Yello Interviews: West Indian Cricketer Sunil Ambris
by Karen Rollins Jul 1, 2019
Vincentian cricketer Sunil Ambris, 26, was first called up to the West Indies team in 2017.
Sunil made his One-Day International debut against England at the Rose Bowl, Hampshire in September and a couple of months later he played his first WI Test match against New Zealand.
Unfortunately, Sunil broke his arm during his Test debut, but he’s now fully recovered, and recently regained his place in the WI one-day team after replacing injured all-rounder Andre Russell at the ICC Cricket World Cup competition.
Yello chatted with Sunil while he was training in St Vincent and the Grenadines about his professional cricket career.
Describe yourself using three words.
Very quiet; determined and fun-loving.
When did you first discover your talent for cricket?
My father got me into cricket at a young age. My brother was playing as well while I was growing up in Mesopotamia. Once I started playing, I just loved it.
How did you get into the West Indies team?
In 2012 I was playing domestic cricket for the Combined Campuses and Colleges and doing well.
I started playing for the St Vincent senior team at the age of 17 and from there it took me a couple of years to get into the Windward Islands side. I scored 114 (from 200 balls) on debut and I was the youngest person ever to do that.
After a couple of years, I got into the West Indies side, but it was a rough start to my international career. I was injured during my Test debut and that kept me out for about a year.
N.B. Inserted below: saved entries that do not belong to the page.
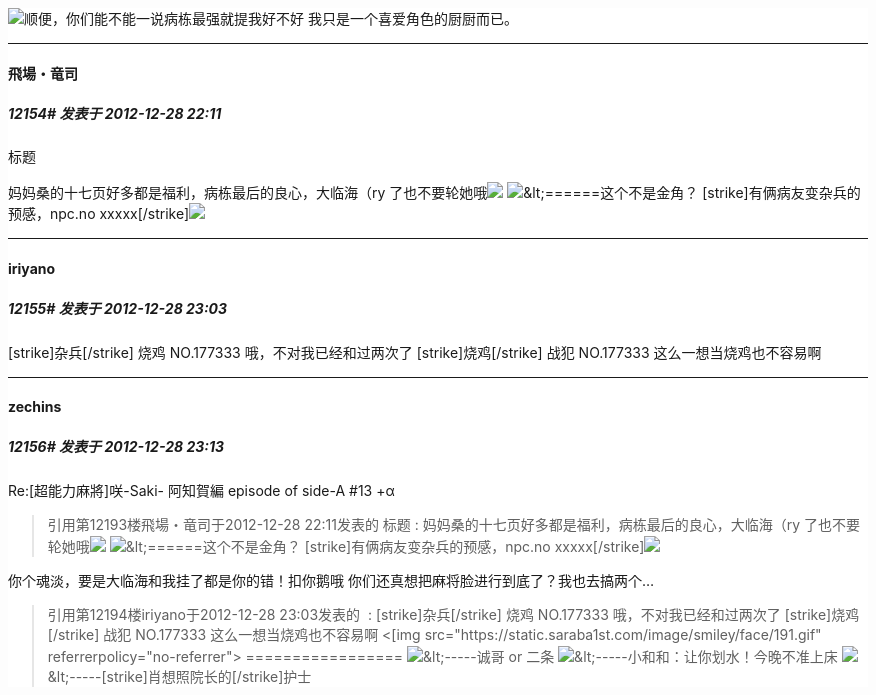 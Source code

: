 <img src="https://static.saraba1st.com/image/smiley/face/149.gif" referrerpolicy="no-referrer">顺便，你们能不能一说病栋最强就提我好不好
我只是一个喜爱角色的厨厨而已。







*****

####  飛場・竜司  
##### 12154#       发表于 2012-12-28 22:11

标题



妈妈桑的十七页好多都是福利，病栋最后的良心，大临海（ry 了也不要轮她哦<img src="https://static.saraba1st.com/image/smiley/face/119.gif" referrerpolicy="no-referrer">
<img src="https://static.saraba1st.com/image/smiley/face/106.gif" referrerpolicy="no-referrer">&amp;lt;======这个不是金角？
[strike]有俩病友变杂兵的预感，npc.no xxxxx[/strike]<img src="https://static.saraba1st.com/image/smiley/face/191.gif" referrerpolicy="no-referrer">







*****

####  iriyano  
##### 12155#       发表于 2012-12-28 23:03




[strike]杂兵[/strike] 烧鸡 NO.177333
哦，不对我已经和过两次了
[strike]烧鸡[/strike] 战犯 NO.177333
这么一想当烧鸡也不容易啊







*****

####  zechins  
##### 12156#       发表于 2012-12-28 23:13

Re:[超能力麻將]咲-Saki- 阿知賀編 episode of side-A #13 +α


<blockquote>引用第12193楼飛場・竜司于2012-12-28 22:11发表的 标题 :
妈妈桑的十七页好多都是福利，病栋最后的良心，大临海（ry 了也不要轮她哦<img src="https://static.saraba1st.com/image/smiley/face/119.gif" referrerpolicy="no-referrer">
<img src="https://static.saraba1st.com/image/smiley/face/106.gif" referrerpolicy="no-referrer">&amp;lt;======这个不是金角？
[strike]有俩病友变杂兵的预感，npc.no xxxxx[/strike]<img src="https://static.saraba1st.com/image/smiley/face/191.gif" referrerpolicy="no-referrer"></blockquote>你个魂淡，要是大临海和我挂了都是你的错！扣你鹅哦
你们还真想把麻将脸进行到底了？我也去搞两个…
<blockquote>引用第12194楼iriyano于2012-12-28 23:03发表的  :
[strike]杂兵[/strike] 烧鸡 NO.177333
哦，不对我已经和过两次了
[strike]烧鸡[/strike] 战犯 NO.177333
这么一想当烧鸡也不容易啊 <[img src="https://static.saraba1st.com/image/smiley/face/191.gif" referrerpolicy="no-referrer">
=================
<img src="https://static.saraba1st.com/image/smiley/face/54.gif" referrerpolicy="no-referrer">&amp;lt;-----诚哥 or 二条
<img src="https://static.saraba1st.com/image/smiley/face/01.gif" referrerpolicy="no-referrer">&amp;lt;-----小和和：让你划水！今晚不准上床
<img src="https://static.saraba1st.com/image/smiley/face/07.gif" referrerpolicy="no-referrer">&amp;lt;-----[strike]肖想照院长的[/strike]护士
Recently, I got the opportunity to play one-day cricket again for the West Indies. I became the first Vincentian to score an international 100 and that’s something I was working towards.
How did you cope with your injury?
It was easily the hardest time of my life. Not being able to play cricket for nine months was tough. Especially watching cricket and not being able to take part. All I wanted to do was get back onto the field because that’s what I do best.
Being at home, all I could really do was some running. My thoughts were all about getting over the injury and getting back to what I’m good at, what I love.
Who helped you the most during that time?
Lots of people supported me. My family – my mum, and my dad who was alive at that time. My brother, who played professional cricket as well, so he knew what it was like to be out for a while. He was always there offering support and encouragement.
My coach, Deighton Butler (former WI cricketer), was also there for me. Even though I couldn’t hold a bat, we did some fitness work together during my recovery, and he’s played a big role in getting me back to where I am today.
Did you wonder if you’d get back to playing at a high level again?
When I first got injured that was in the back of my head, but it quickly went away.
I knew that once I got back to playing, I’d do well, because I was determined to prove that I’m good enough to play at the international level.
I think I’m a naturally gifted player but it’s a skill that I’ve enhanced over the past few years. I’ve worked hard and improved over time.
What are your plans now?
Over the next year I want to be involved with the West Indies one-day team, but my main goal is to get back into the Test team. I have been out of the Test side for a couple of series now so that’s something I want to change.
I need to go into the first-class season and try to dominate. Last season I did well and was up there with the leading run scorers.
I want to maintain my play and keep my performances to a high standard.
What advice do you have for aspiring Caribbean cricketers?
It’s hard coming from the smaller islands because there are lots of obstacles, so you must be determined. The facilities might not match the other countries, but once you believe and you work towards that goal, anything is possible.
Know what you want, believe that you are good enough, and work very hard.
What do you think you’ll do after cricket?
I think I’ll still be involved in cricket when I finish playing, whether as a coach, trainer, physiotherapist or match referee. I’d also like to help the young ones by sharing my experiences.
Playing cricket has been my life so I think it’d be unfair to just walk away. I’d want to give back and still be involved somehow.
Please tell us something no-one, or only a few people, know about you.
I still fish in the Yambou river. I don’t eat any of the cray fish, but I catch them, and give them to people who eat them.